Portanto, há quatro opções para o promotor de justiça: (i) simplesmente opinar pelo recebimento da queixa-crime subsidiária, (ii) opinar pelo recebimento da queixa-crime subsidiária, inclusive com relação ao aditamento que o Parquet apresenta, (iii) simplesmente opinar pela rejeição da queixa-crime subsidiária ou (iv) opinar pela rejeição da queixa-crime subsidiária, mas oferecer a denúncia substitutiva e requerer o seu recebimento.
A parte final do art. 29, caput, do CPP, refere-se ao caso de a queixa-crime subsidiária simplesmente ser recebida, sem qualquer aditamento, sendo certo que o promotor de justiça poderá acompanhar o processo, intervindo, produzindo provas e interpondo recursos. Nesse caso, se porventura o querelante abandonar o processo, ocorrerá uma espécie de perempção diferenciada. É que, havendo qualquer das situações do art. 60 do CPP, cabe ao juiz declarar que o querelante deixará de atuar como parte principal e que o promotor de justiça retomará à sua atuação como parte principal, uma vez que, na origem, o caso é de ação penal de iniciativa pública, a qual é regida pelo princípio da indisponibilidade, não podendo o Parquet, a exemplo do querelante, igualmente abandonar o processo.
Cabe lembrar que, no caso de a queixa-crime subsidiária ser recebida com o aditamento ministerial ou no caso de a denúncia substitutiva ser recebida, o Ministério Público atuará normalmente, como se não tivesse sido negligente no primeiro momento e como se tivesse exercício o seu direito de ação oferecendo a denúncia em juízo, evitando a queixa-crime subsidiária.
O art. 30, caput, do Código de Processo Penal, não apresenta maior complexidade.
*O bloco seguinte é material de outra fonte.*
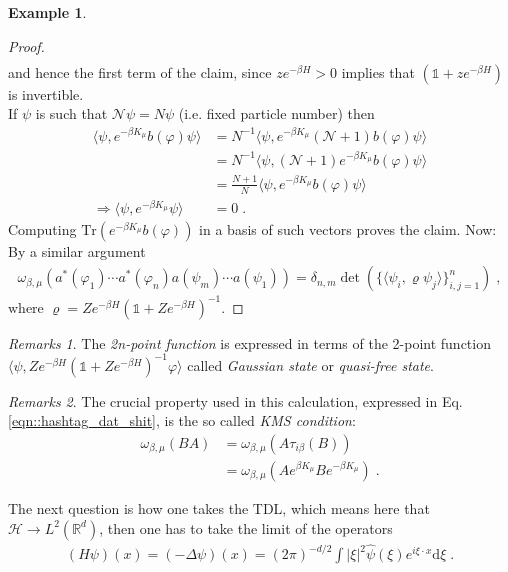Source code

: \documentclass[
a4paper, %
11pt, %
onecolumn, %
openany, %
]{memoir}
\theoremstyle{definition}
\newtheorem{example}{Example}[chapter]
\theoremstyle{remark}
\newtheorem{remarks}{Remarks}[chapter]
\theoremstyle{plain}
\begin{document}
\begin{example}
\begin{proof}
\begin{align}
	\end{align}
	and hence the first term of the claim, since $ze^{-\beta H}>0$ implies that $(\mathds{1}+ze^{-\beta H})$ is invertible.\\
	If $\psi$ is such that $\mathcal{N}\psi= N\psi$ (i.e. fixed particle number) then \begin{align}
	\langle \psi,e^{-\beta K_{\mu}}b(\varphi)\psi\rangle &={N}^{-1}\langle \psi , e^{-\beta K_{\mu}}(\mathcal{N}+1)b(\varphi)\psi\rangle\\
	&= N^{-1}\langle \psi, (\mathcal{N}+1)e^{-\beta K_{\mu}}b(\varphi)\psi\rangle\\
	&=\frac{N+1}{N}\langle \psi, e^{-\beta K_{\mu}}b(\varphi)\psi\rangle\\
	\Rightarrow \langle \psi,e^{-\beta K_{\mu}}\psi\rangle&=0\; .
	\end{align}
	Computing $\mathrm{Tr}(e^{-\beta K_{\mu}}b(\varphi))$ in a basis of such vectors proves the claim. Now: By a similar argument \begin{align}
	\omega_{\beta,\mu}(a^*(\varphi_1)\cdots a^{*}(\varphi_n)a(\psi_m)\cdots a(\psi_1))=\delta_{n,m}\det\left(\{\langle\psi_i,\varrho\psi_j\rangle\}_{i,j=1}^{n}\right)\; ,	\end{align}$\text{where }\varrho = Ze^{-\beta H}(\mathds{1}+Ze^{-\beta H})^{-1}$.
\end{proof}
\end{example}
\begin{remarks}
	The \textit{2n-point function} is expressed in terms of the 2-point function $\langle \psi, Ze^{-\beta H}(\mathds{1}+Ze^{-\beta H})^{-1}\varphi\rangle$ called \textit{Gaussian state} or \textit{quasi-free state}.
\end{remarks}
\begin{remarks}
	The crucial property used in this calculation, expressed in Eq. \eqref{eqn::hashtag_dat_shit}, is the so called \textit{KMS condition}: \begin{align}
	\omega_{\beta,\mu}(BA)&=\omega_{\beta,\mu}(A\tau_{i\beta}(B))\\
	&=\omega_{\beta,\mu}(Ae^{\beta K_{\mu}}Be^{-\beta K_{\mu}})\; .
	\end{align}
\end{remarks}
The next question is how one takes the TDL, which means here that $\mathcal{H}\rightarrow L^2(\mathbb{R}^d)$, then one has to take the limit of the operators \begin{align}
(H\psi)(x)=(-\Delta \psi)(x)=(2\pi)^{-d/2}\int |\xi|^2\hat{\psi}(\xi)e^{i\xi\cdot x}\mathrm{d}\xi\; .
\end{align}
\end{document}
Trata-se da chamada ação penal de iniciativa exclusivamente privada, tendo o legislador conferido a legitimidade ativa exclusivamente para a vítima ou para o seu representante. Nesse caso, haverá o oferecimento da queixa-crime em juízo, passando a vítima ou seu representante a atuar com o status de querelante, enquanto o acusado passa a atuar com o status de querelado.
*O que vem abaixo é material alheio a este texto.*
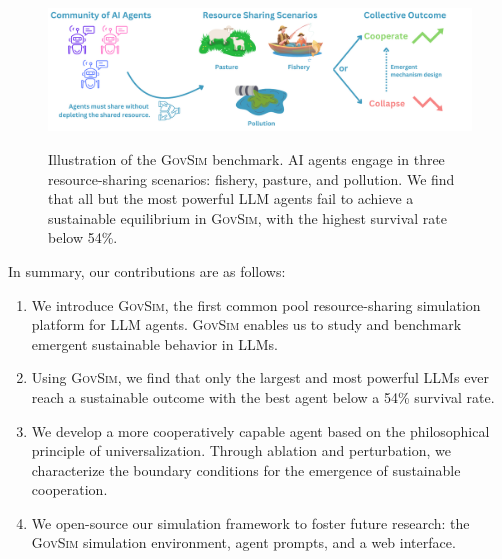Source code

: \documentclass{article}
\newcommand{\envAbbr}{\textsc{GovSim}\xspace}
\newcommand{\fishScenarioFullLowercase}{fishery\xspace}
\newcommand{\sheepScenarioFullLowercase}{pasture\xspace}
\newcommand{\pollutionScenarioFullLowercase}{pollution\xspace}
\begin{document}
\begin{figure}[t]
  \begin{center}
    \includegraphics[width=0.95\linewidth]{fig/govsim_pull_figure.pdf}
    \caption{Illustration of the \envAbbr benchmark. AI agents engage in three resource-sharing scenarios: \fishScenarioFullLowercase,  \sheepScenarioFullLowercase, and \pollutionScenarioFullLowercase. We find that all but the most powerful LLM agents fail to achieve a sustainable equilibrium in \envAbbr, with the highest survival rate below 54\%.
    }
    \vspace{-1em}
    \label{fig:pullfigure}
  \end{center}
\end{figure}
%

In summary, our {contributions} are as follows:
\vspace{-0.2pt}
\begin{enumerate}
[itemsep=0.5em,topsep=0em
%
]

    \item We introduce \envAbbr, the first common pool resource-sharing simulation platform for LLM agents. \envAbbr enables us to study and benchmark emergent sustainable behavior in LLMs. 
    \item Using \envAbbr, we find that only the largest and most powerful LLMs ever reach a sustainable outcome with the best agent below a 54\% survival rate.
    \item We develop a more cooperatively capable agent based on the philosophical principle of universalization. Through ablation and perturbation, we characterize the boundary conditions for the emergence of sustainable cooperation. 
    \item We open-source our simulation framework to foster future research: the \envAbbr simulation environment, agent prompts, and a web interface. 
\end{enumerate}
\end{document}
A questão decorre muito mais de uma política-criminal do que propriamente de algum fator técnico relacionado à natureza do crime. Não se justifica, por exemplo, o fato de o crime de dano, em regra, ensejar o oferecimento da queixa-crime, enquanto o crime de furto enseja o oferecimento da denúncia. Ambos os crimes são contra o patrimônio e praticados sem violência ou grave ameaça. Entendemos que não há uma explicação técnica para muitas opções feitas pelo legislador, cabendo ao operador do Direito simplesmente a tarefa de pesquisar os casos excepcionais em que foi conferida à vítima ou ao seu representante a legitimidade ativa da ação penal para descobrir se o caso permite o oferecimento da denúncia em juízo por parte do Parquet ou se o caso permite o oferecimento da queixa-crime em juízo por parte da vítima ou do seu representante. Convém registrar que, sob o aspecto formal, ambas as petições iniciais referidas – denúncia e queixa-crime – devem conter os mesmos requisitos, conforme o art. 41, caput, do CPP, os quais serão estudados oportunamente.
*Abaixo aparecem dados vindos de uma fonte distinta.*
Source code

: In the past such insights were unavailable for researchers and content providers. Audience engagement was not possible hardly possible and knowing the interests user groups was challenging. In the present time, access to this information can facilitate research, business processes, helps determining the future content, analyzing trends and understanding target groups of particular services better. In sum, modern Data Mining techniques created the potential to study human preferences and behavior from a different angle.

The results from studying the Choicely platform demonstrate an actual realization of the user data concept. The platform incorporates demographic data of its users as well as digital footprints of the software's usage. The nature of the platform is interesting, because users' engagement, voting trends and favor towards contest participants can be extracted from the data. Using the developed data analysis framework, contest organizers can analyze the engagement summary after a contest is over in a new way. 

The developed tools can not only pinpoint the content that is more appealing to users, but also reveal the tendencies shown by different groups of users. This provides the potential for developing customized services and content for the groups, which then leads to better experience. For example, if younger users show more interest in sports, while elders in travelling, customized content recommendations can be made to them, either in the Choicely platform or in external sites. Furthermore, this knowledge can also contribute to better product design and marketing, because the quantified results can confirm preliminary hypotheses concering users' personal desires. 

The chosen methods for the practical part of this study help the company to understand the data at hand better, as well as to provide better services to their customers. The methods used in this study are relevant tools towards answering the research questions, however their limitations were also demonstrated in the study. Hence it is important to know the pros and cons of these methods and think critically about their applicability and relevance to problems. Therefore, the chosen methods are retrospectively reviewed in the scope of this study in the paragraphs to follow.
É importante observar que, no caso de ação penal de iniciativa exclusivamente privada, em nenhum momento, o Ministério Público poderá atuar como parte principal, ao contrário do que ocorre nos casos de ação penal de iniciativa privada subsidiária da pública. A atuação do Parquet será tão somente como custos legis, ou seja, como fiscal da lei.
De seu lado, o art. 31, caput, do CPP, trata da chamada sucessão processual, que ocorre no caso de morte da vítima ou de sua declaração de ausência positivada por decisão judicial, sendo certo que nestes casos o direito de ação penal pode ser exercido pelo cônjuge, ascendente, descendente ou irmão da vítima.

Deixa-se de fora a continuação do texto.